Abstract

Visible light positioning (VLP) is a promising direction for indoor localization. VLP depends on Visible light communication (VLC) to receive location anchors sent by light bulbs. In order to decode high-frequency VLC signals, today’s VLP systems require the receiver to equip either rolling shutter cameras or high-frequency light sensors, which bring considerable overhead or are even unavailable on many mobile devices. This paper introduces ALS-P, a lightweight VLP approach which only requires the commercially widely available ambient light sensor (ALS).
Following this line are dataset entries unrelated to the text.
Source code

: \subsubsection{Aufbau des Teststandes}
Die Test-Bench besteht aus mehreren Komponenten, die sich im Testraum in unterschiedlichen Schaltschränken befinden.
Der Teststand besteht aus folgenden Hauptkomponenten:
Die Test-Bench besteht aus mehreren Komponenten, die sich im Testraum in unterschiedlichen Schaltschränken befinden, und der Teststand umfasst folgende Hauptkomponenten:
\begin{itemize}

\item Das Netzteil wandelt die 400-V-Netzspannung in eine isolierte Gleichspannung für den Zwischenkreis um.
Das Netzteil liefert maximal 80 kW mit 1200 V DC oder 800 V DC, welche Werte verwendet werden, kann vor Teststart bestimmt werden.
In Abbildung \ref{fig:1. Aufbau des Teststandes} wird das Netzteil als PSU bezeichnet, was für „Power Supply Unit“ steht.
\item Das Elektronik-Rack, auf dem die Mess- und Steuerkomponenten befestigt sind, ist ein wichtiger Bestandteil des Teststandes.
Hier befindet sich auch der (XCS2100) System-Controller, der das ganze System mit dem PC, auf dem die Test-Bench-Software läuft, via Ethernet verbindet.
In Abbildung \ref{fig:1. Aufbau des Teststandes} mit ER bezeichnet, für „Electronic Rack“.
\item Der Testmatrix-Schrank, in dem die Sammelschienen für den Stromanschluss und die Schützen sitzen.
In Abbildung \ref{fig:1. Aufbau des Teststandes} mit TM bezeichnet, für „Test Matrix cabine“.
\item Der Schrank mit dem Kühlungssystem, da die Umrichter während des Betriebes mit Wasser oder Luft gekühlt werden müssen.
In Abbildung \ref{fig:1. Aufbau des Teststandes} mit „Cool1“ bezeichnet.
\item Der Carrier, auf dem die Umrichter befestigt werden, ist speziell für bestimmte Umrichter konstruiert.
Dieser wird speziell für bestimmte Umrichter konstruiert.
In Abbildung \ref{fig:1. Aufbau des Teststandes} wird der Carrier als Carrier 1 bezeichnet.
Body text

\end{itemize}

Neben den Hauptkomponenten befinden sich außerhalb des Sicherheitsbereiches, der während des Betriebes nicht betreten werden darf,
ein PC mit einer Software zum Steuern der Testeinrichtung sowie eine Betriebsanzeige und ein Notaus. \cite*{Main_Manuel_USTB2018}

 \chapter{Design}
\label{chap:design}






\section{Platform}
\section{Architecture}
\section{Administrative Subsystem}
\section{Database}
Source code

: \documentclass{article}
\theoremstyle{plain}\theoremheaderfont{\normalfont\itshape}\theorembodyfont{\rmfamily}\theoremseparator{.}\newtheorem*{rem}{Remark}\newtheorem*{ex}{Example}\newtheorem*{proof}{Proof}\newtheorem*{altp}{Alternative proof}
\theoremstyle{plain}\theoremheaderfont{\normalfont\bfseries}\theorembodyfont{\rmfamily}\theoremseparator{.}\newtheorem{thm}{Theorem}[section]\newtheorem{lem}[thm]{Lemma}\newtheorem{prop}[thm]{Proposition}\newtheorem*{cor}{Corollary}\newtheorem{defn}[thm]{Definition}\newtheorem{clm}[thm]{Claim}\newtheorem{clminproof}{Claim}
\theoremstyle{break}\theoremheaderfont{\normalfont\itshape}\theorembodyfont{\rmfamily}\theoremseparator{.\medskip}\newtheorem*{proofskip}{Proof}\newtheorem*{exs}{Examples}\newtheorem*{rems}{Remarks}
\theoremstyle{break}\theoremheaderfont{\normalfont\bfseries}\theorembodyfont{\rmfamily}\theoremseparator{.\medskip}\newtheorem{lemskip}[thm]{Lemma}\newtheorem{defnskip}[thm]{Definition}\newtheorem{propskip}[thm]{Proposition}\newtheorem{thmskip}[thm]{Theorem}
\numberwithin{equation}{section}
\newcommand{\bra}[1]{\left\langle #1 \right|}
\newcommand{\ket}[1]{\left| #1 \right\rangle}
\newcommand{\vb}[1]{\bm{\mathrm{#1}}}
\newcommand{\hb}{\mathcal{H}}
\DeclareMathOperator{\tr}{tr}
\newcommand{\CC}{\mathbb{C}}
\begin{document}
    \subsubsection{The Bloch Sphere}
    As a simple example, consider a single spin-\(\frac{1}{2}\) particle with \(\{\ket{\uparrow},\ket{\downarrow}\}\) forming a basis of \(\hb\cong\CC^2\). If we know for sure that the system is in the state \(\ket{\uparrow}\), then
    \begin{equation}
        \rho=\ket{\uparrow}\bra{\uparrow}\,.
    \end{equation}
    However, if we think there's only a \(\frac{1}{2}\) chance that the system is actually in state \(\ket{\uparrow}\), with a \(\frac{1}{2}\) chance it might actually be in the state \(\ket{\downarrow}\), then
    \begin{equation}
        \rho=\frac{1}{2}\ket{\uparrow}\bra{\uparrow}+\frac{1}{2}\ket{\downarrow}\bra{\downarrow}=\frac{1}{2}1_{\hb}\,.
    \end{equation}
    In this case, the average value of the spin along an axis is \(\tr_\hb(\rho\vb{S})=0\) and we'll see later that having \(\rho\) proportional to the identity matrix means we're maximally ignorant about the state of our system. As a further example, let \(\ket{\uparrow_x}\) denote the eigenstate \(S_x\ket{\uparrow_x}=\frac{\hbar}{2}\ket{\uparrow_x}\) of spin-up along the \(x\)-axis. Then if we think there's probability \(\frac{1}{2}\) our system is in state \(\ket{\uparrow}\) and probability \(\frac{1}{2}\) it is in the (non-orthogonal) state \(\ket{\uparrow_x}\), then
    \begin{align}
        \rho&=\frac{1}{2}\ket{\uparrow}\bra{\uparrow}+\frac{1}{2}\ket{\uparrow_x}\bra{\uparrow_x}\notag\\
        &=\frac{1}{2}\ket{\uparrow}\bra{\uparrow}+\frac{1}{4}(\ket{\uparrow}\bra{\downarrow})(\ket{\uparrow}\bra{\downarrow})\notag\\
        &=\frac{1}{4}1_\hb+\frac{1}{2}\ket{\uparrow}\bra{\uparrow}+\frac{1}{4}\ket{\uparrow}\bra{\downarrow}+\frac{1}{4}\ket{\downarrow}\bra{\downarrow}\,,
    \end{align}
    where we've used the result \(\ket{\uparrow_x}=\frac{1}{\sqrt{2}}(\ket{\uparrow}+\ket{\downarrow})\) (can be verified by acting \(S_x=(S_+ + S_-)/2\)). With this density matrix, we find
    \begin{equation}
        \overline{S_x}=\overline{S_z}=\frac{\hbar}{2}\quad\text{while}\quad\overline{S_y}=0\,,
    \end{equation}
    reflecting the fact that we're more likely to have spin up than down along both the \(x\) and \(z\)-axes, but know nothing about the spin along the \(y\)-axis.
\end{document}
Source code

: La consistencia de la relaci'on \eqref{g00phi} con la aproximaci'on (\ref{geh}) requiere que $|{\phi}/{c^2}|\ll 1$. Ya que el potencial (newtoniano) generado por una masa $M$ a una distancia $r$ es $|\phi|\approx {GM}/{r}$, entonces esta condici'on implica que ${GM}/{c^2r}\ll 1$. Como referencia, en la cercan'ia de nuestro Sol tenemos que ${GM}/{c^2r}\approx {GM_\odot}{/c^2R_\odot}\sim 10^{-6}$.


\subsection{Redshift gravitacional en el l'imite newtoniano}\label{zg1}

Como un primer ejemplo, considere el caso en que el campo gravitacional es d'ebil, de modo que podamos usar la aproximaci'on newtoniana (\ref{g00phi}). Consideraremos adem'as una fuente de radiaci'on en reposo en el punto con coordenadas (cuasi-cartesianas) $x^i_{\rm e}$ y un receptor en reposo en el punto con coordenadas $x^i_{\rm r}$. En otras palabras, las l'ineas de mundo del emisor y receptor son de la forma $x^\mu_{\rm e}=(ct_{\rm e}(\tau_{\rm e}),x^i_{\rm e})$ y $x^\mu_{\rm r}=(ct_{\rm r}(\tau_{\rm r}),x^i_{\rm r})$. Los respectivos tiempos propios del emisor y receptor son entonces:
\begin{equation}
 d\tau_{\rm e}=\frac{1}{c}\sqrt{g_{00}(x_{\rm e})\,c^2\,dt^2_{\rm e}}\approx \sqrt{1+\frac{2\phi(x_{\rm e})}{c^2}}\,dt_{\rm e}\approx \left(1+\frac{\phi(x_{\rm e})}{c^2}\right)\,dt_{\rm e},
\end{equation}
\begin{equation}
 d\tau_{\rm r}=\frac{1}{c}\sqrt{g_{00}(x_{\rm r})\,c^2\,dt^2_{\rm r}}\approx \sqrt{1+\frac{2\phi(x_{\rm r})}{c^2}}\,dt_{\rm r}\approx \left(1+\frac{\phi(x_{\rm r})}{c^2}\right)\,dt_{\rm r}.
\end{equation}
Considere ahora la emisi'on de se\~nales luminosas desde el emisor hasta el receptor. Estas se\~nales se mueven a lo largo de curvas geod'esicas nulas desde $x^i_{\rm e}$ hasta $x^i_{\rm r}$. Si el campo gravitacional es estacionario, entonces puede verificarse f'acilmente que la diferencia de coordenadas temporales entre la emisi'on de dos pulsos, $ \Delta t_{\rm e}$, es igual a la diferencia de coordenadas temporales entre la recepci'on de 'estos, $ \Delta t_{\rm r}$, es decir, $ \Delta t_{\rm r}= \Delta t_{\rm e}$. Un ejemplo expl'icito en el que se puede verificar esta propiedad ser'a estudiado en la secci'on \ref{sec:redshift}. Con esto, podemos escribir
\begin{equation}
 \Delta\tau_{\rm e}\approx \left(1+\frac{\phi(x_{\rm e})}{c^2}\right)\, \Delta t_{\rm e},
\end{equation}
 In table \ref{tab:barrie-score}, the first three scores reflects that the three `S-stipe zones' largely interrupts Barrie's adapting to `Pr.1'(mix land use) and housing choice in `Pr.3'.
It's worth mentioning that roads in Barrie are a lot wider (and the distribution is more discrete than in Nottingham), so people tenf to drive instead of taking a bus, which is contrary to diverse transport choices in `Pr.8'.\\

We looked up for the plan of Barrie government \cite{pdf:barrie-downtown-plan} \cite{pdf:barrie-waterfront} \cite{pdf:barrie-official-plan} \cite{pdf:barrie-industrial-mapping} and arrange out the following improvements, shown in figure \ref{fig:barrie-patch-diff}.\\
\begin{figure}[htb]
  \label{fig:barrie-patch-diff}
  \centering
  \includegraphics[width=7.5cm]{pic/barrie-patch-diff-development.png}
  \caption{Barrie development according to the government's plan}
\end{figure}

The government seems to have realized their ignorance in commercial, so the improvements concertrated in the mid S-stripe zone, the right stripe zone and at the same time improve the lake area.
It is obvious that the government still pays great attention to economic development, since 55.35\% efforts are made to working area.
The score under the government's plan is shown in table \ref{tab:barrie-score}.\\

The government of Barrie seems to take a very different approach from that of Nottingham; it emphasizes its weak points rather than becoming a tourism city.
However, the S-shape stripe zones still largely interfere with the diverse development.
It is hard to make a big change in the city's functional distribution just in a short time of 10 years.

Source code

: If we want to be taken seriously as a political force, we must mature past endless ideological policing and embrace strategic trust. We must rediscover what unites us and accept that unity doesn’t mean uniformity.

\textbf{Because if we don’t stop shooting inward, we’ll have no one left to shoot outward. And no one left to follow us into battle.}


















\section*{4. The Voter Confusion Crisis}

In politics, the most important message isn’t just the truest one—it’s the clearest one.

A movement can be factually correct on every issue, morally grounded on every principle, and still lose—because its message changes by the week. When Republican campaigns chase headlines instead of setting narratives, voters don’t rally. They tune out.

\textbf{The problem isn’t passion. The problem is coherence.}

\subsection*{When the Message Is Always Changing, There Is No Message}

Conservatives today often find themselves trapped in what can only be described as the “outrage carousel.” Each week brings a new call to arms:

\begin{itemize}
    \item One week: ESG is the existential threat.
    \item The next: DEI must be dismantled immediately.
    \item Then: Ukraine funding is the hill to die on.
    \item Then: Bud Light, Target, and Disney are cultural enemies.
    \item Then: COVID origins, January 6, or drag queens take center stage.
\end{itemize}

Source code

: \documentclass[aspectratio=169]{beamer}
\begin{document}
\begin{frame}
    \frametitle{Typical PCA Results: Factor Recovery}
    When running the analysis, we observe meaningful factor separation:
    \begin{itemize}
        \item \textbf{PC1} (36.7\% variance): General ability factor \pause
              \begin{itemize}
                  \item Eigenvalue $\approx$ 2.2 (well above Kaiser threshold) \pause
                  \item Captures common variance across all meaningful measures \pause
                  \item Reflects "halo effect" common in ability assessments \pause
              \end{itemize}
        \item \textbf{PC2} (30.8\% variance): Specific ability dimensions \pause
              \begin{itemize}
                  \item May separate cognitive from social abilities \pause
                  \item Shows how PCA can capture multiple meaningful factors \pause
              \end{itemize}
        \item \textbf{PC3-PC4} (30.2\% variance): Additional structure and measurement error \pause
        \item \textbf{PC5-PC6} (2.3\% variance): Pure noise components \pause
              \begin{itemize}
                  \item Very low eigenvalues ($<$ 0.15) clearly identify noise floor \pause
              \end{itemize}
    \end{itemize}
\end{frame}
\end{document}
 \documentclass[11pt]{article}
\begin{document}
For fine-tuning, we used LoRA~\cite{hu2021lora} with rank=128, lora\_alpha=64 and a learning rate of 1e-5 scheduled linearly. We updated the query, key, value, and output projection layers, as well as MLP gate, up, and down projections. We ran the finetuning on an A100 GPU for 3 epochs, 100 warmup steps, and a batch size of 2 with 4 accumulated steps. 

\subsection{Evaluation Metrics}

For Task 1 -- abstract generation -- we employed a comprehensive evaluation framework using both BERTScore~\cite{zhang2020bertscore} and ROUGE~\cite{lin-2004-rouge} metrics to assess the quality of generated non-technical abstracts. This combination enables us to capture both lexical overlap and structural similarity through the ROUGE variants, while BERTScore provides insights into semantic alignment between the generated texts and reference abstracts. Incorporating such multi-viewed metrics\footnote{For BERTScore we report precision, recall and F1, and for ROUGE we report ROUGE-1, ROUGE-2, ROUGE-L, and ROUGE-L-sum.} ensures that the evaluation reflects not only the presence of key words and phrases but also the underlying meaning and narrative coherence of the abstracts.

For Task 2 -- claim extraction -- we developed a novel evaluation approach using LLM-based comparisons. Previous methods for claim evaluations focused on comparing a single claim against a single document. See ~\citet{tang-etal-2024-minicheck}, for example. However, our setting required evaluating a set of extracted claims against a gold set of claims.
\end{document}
ALS is conventionally not treated as a feasible VLC receiver as its sampling rate is far less than that of VLC signals. Our basic idea is to leverage the property of frequency aliasing. Through dynamically adjusting the sampling rate of the ALS sensor, the down-converted signals can be uniquely distinguished. To realize this idea, we propose novel designs to address challenges which stem from ALS hardware, high-order light aliasing, and environmental interference cancellation. Besides, ALS can also enable a lightweight VLC via changing LED frequencies. We implement the ALS-P on commercial LED bulbs and the ALS of existing smartphones. The evaluation shows that the ALSP can enable robust and efficient LED frequency decoding with at least 4LEDs bulbs in practical scenarios. As a result, ALS-P can enable VLC at a data rate of 5bit/s per each LED bulb and achieve a sub-meter level indoor localization accuracy.